--- LISTED RECORDS ---
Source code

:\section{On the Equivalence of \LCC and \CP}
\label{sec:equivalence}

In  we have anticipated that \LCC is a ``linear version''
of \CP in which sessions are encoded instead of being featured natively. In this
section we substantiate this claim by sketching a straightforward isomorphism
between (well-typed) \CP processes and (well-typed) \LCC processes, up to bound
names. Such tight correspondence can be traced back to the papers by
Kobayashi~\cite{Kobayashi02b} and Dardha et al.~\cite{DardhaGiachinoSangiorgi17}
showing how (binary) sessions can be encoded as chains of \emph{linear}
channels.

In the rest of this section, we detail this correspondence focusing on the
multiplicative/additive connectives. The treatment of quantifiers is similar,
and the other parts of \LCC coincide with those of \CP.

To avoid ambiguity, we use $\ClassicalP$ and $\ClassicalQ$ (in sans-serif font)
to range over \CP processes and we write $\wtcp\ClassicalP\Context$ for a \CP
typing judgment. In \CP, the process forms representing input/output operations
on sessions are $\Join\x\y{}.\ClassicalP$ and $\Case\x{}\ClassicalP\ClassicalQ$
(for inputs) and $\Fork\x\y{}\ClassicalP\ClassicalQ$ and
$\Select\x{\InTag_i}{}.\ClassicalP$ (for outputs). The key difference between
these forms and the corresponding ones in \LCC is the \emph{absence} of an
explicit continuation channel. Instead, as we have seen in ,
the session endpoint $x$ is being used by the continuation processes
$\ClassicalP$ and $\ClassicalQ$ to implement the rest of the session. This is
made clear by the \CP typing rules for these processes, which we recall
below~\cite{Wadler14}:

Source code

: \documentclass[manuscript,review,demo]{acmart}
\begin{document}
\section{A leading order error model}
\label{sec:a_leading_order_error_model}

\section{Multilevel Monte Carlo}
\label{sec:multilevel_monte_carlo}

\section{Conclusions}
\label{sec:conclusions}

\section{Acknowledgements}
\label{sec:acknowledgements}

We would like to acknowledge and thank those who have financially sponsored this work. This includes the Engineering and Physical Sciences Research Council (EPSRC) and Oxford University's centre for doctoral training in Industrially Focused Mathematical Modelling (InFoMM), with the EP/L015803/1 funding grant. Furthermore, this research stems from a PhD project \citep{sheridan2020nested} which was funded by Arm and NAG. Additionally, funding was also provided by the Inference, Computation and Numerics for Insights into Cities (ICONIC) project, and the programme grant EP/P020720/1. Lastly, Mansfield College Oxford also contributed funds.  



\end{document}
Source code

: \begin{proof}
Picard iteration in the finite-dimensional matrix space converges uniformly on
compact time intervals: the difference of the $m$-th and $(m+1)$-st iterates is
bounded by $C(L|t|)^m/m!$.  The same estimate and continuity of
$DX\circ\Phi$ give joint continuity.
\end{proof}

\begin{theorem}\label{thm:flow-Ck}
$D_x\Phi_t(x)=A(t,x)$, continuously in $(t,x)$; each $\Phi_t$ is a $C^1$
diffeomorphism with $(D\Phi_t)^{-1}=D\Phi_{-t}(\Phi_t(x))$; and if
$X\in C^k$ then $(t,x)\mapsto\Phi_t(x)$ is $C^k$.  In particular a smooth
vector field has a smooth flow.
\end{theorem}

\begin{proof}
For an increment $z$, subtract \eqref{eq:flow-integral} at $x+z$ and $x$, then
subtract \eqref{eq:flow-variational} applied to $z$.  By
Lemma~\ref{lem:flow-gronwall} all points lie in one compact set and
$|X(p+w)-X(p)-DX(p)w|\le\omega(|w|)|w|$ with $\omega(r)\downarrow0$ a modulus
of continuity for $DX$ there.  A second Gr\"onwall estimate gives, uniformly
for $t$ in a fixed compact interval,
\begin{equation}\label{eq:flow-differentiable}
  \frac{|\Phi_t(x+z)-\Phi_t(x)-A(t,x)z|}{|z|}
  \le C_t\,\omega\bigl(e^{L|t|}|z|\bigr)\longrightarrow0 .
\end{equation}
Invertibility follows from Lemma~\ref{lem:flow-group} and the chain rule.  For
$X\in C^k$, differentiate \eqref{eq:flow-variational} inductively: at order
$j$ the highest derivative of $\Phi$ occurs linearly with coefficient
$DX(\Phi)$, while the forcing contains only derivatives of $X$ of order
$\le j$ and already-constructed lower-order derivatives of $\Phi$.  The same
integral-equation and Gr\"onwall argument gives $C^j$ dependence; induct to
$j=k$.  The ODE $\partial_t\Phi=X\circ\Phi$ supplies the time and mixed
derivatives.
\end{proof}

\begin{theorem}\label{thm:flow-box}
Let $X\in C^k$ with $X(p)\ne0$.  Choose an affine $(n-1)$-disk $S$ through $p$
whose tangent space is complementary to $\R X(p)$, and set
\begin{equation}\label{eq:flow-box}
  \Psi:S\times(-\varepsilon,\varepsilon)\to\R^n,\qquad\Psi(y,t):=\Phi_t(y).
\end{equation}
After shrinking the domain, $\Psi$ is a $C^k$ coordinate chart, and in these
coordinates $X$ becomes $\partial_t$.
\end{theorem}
---
Wherever the word "then" appears in the records above, copy that line.

### [OUTPUT FOR THIS TASK]
$X\in C^k$ then $(t,x)\mapsto\Phi_t(x)$ is $C^k$.  In particular a smooth
For an increment $z$, subtract \eqref{eq:flow-integral} at $x+z$ and $x$, then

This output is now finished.